• AIM OF THE EXERCISE
Take every line from the records below that includes the word "installation".

########################################

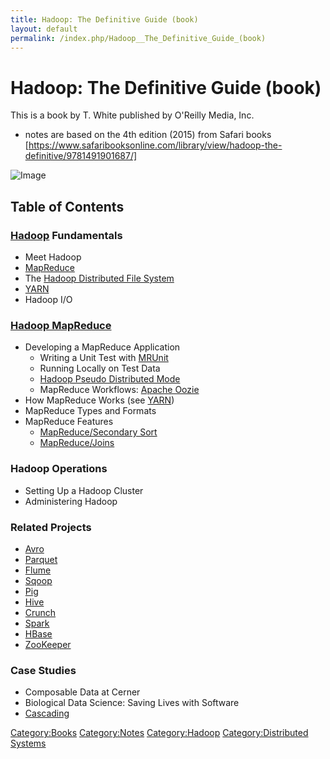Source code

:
 ```yaml
---
title: Hadoop: The Definitive Guide (book)
layout: default
permalink: /index.php/Hadoop__The_Definitive_Guide_(book)
---
```


# Hadoop: The Definitive Guide (book)

This is a book by T. White published by O'Reilly Media, Inc.
- notes are based on the 4th edition (2015) from Safari books [https://www.safaribooksonline.com/library/view/hadoop-the-definitive/9781491901687/]

<img src="http://akamaicovers.oreilly.com/images/0636920033448/cat.gif" alt="Image">


## Table of Contents
### [Hadoop](Hadoop) Fundamentals
- Meet Hadoop
- [MapReduce](MapReduce)
- The [Hadoop Distributed File System](Hadoop_Distributed_File_System)
- [YARN](YARN)
- Hadoop I/O

### [Hadoop MapReduce](Hadoop_MapReduce)
- Developing a MapReduce Application
  - Writing a Unit Test with [MRUnit](MapReduce_MRUnit)
  - Running Locally on Test Data
  - [Hadoop Pseudo Distributed Mode](Hadoop_Pseudo_Distributed_Mode)
  - MapReduce Workflows: [Apache Oozie](Oozie)
- How MapReduce Works (see [YARN](YARN))
- MapReduce Types and Formats
- MapReduce Features
  - [MapReduce/Secondary Sort](MapReduce_Secondary_Sort)
  - [MapReduce/Joins](MapReduce_Joins)

### Hadoop Operations
- Setting Up a Hadoop Cluster
- Administering Hadoop

### Related Projects
- [Avro](Avro)
- [Parquet](Parquet)
- [Flume](Flume)
- [Sqoop](Sqoop)
- [Pig](Pig)
- [Hive](Hive)
- [Crunch](Crunch)
- [Spark](Spark)
- [HBase](HBase)
- [ZooKeeper](ZooKeeper)

### Case Studies
- Composable Data at Cerner
- Biological Data Science: Saving Lives with Software
- [Cascading](Cascading)



[Category:Books](Category_Books)
[Category:Notes](Category_Notes)
[Category:Hadoop](Category_Hadoop)
[Category:Distributed Systems](Category_Distributed_Systems)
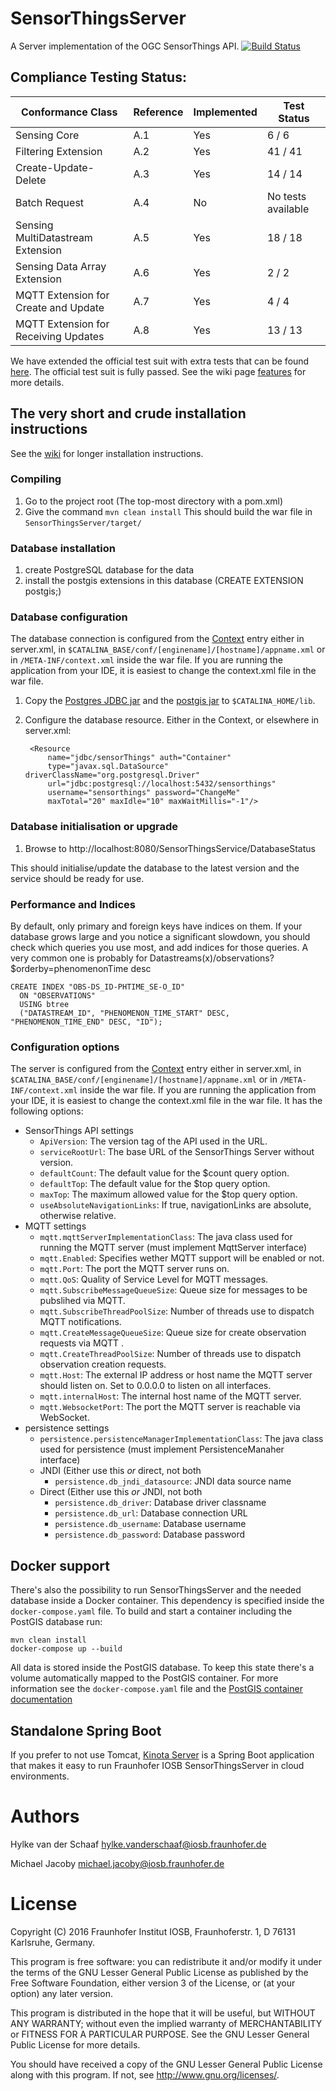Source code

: # SensorThingsServer
A Server implementation of the OGC SensorThings API.
[![Build Status](https://travis-ci.org/FraunhoferIOSB/SensorThingsServer.svg?branch=master)](https://travis-ci.org/FraunhoferIOSB/SensorThingsServer)

## Compliance Testing Status:

| Conformance Class                     | Reference | Implemented |Test Status         |
|---------------------------------------|-----------|-------------|--------------------|
| Sensing Core                          | A.1       | Yes         | 6 / 6              |
| Filtering Extension                   | A.2       | Yes         | 41 / 41            |
| Create-Update-Delete                  | A.3       | Yes         | 14 / 14            |
| Batch Request                         | A.4       | No          | No tests available |
| Sensing MultiDatastream Extension     | A.5       | Yes         | 18 / 18            |
| Sensing Data Array Extension          | A.6       | Yes         | 2 / 2              |
| MQTT Extension for Create and Update  | A.7       | Yes         | 4 / 4              |
| MQTT Extension for Receiving Updates  | A.8       | Yes         | 13 / 13            |

We have extended the official test suit with extra tests that can be found [here](https://github.com/FraunhoferIOSB/ets-sta10).
The official test suit is fully passed.
See the wiki page [features](https://github.com/FraunhoferIOSB/SensorThingsServer/wiki/Features) for more details.

## The very short and crude installation instructions

See the [wiki](https://github.com/FraunhoferIOSB/SensorThingsServer/wiki) for longer installation instructions.

### Compiling

1. Go to the project root (The top-most directory with a pom.xml)
2. Give the command `mvn clean install`
   This should build the war file in `SensorThingsServer/target/`


### Database installation

1. create PostgreSQL database for the data
2. install the postgis extensions in this database (CREATE EXTENSION postgis;)

### Database configuration

The database connection is configured from the [Context](http://tomcat.apache.org/tomcat-8.0-doc/config/context.html)
entry either in server.xml, in `$CATALINA_BASE/conf/[enginename]/[hostname]/appname.xml`
or in `/META-INF/context.xml` inside the war file. If you are running the application
from your IDE, it is easiest to change the context.xml file in the war file.

1. Copy the [Postgres JDBC jar](http://repo.maven.apache.org/maven2/org/postgresql/postgresql/9.4.1212/postgresql-9.4.1212.jar)
and the [postgis jar](http://repo.maven.apache.org/maven2/net/postgis/postgis-jdbc/2.2.1/postgis-jdbc-2.2.1.jar)
to `$CATALINA_HOME/lib`.
2. Configure the database resource. Either in the Context, or elsewhere in server.xml:

        <Resource
            name="jdbc/sensorThings" auth="Container"
            type="javax.sql.DataSource" driverClassName="org.postgresql.Driver"
            url="jdbc:postgresql://localhost:5432/sensorthings"
            username="sensorthings" password="ChangeMe"
            maxTotal="20" maxIdle="10" maxWaitMillis="-1"/>


### Database initialisation or upgrade

1. Browse to http://localhost:8080/SensorThingsService/DatabaseStatus

This should initialise/update the database to the latest version and the service
should be ready for use.


### Performance and Indices

By default, only primary and foreign keys have indices on them. If your database grows large
and you notice a significant slowdown, you should check which queries you use most, and
add indices for those queries. A very common one is probably for
Datastreams(x)/observations?$orderby=phenomenonTime desc

```
CREATE INDEX "OBS-DS_ID-PHTIME_SE-O_ID"
  ON "OBSERVATIONS"
  USING btree
  ("DATASTREAM_ID", "PHENOMENON_TIME_START" DESC, "PHENOMENON_TIME_END" DESC, "ID");
```


### Configuration options

The server is configured from the [Context](http://tomcat.apache.org/tomcat-8.0-doc/config/context.html)
entry either in server.xml, in `$CATALINA_BASE/conf/[enginename]/[hostname]/appname.xml`
or in `/META-INF/context.xml` inside the war file. If you are running the application
from your IDE, it is easiest to change the context.xml file in the war file. It has
the following options:

* SensorThings API settings
  * `ApiVersion`: The version tag of the API used in the URL.
  * `serviceRootUrl`: The base URL of the SensorThings Server without version.
  * `defaultCount`: The default value for the $count query option.
  * `defaultTop`: The default value for the $top query option.
  * `maxTop`: The maximum allowed value for the $top query option.
  * `useAbsoluteNavigationLinks`: If true, navigationLinks are absolute, otherwise relative.
* MQTT settings
  * `mqtt.mqttServerImplementationClass`: The java class used for running the MQTT server (must implement MqttServer interface)
  * `mqtt.Enabled`: Specifies wether MQTT support will be enabled or not.
  * `mqtt.Port`: The port the MQTT server runs on.
  * `mqtt.QoS`: Quality of Service Level for MQTT messages.
  * `mqtt.SubscribeMessageQueueSize`: Queue size for messages to be pubslihed via MQTT.
  * `mqtt.SubscribeThreadPoolSize`: Number of threads use to dispatch MQTT notifications.
  * `mqtt.CreateMessageQueueSize`: Queue size for create observation requests via MQTT .
  * `mqtt.CreateThreadPoolSize`: Number of threads use to dispatch observation creation requests.
  * `mqtt.Host`: The external IP address or host name the MQTT server should listen on. Set to 0.0.0.0 to listen on all interfaces.
  * `mqtt.internalHost`: The internal host name of the MQTT server.
  * `mqtt.WebsocketPort`: The port the MQTT server is reachable via WebSocket.
* persistence settings
  * `persistence.persistenceManagerImplementationClass`: The java class used for persistence (must implement PersistenceManaher interface)
  * JNDI (Either use this _or_ direct, not both
    * `persistence.db_jndi_datasource`: JNDI data source name
  * Direct (Either use this _or_ JNDI, not both
    * `persistence.db_driver`: Database driver classname
    * `persistence.db_url`: Database connection URL
    * `persistence.db_username`: Database username
    * `persistence.db_password`: Database password

## Docker support

There's also the possibility to run SensorThingsServer and the needed database inside a Docker container.
This dependency is specified inside the ```docker-compose.yaml``` file.
To build and start a container including the PostGIS database run:

```
mvn clean install
docker-compose up --build
```

All data is stored inside the PostGIS database. To keep this state there's a volume automatically mapped to the PostGIS container.
For more information see the ```docker-compose.yaml``` file and the [PostGIS container documentation](https://hub.docker.com/r/mdillon/postgis/)


## Standalone Spring Boot

If you prefer to not use Tomcat, [Kinota Server](https://github.com/kinota/kinota-server) is a
 Spring Boot application that makes it easy to run Fraunhofer IOSB SensorThingsServer in cloud environments.


# Authors

Hylke van der Schaaf
hylke.vanderschaaf@iosb.fraunhofer.de

Michael Jacoby
michael.jacoby@iosb.fraunhofer.de


# License

Copyright (C) 2016 Fraunhofer Institut IOSB, Fraunhoferstr. 1, D 76131
Karlsruhe, Germany.

This program is free software: you can redistribute it and/or modify
it under the terms of the GNU Lesser General Public License as published by
the Free Software Foundation, either version 3 of the License, or
(at your option) any later version.

This program is distributed in the hope that it will be useful,
but WITHOUT ANY WARRANTY; without even the implied warranty of
MERCHANTABILITY or FITNESS FOR A PARTICULAR PURPOSE.  See the
GNU Lesser General Public License for more details.

You should have received a copy of the GNU Lesser General Public License
along with this program.  If not, see <http://www.gnu.org/licenses/>.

########################################

• OUTPUT OF THE EXERCISE
## The very short and crude installation instructions
See the [wiki](https://github.com/FraunhoferIOSB/SensorThingsServer/wiki) for longer installation instructions.
### Database installation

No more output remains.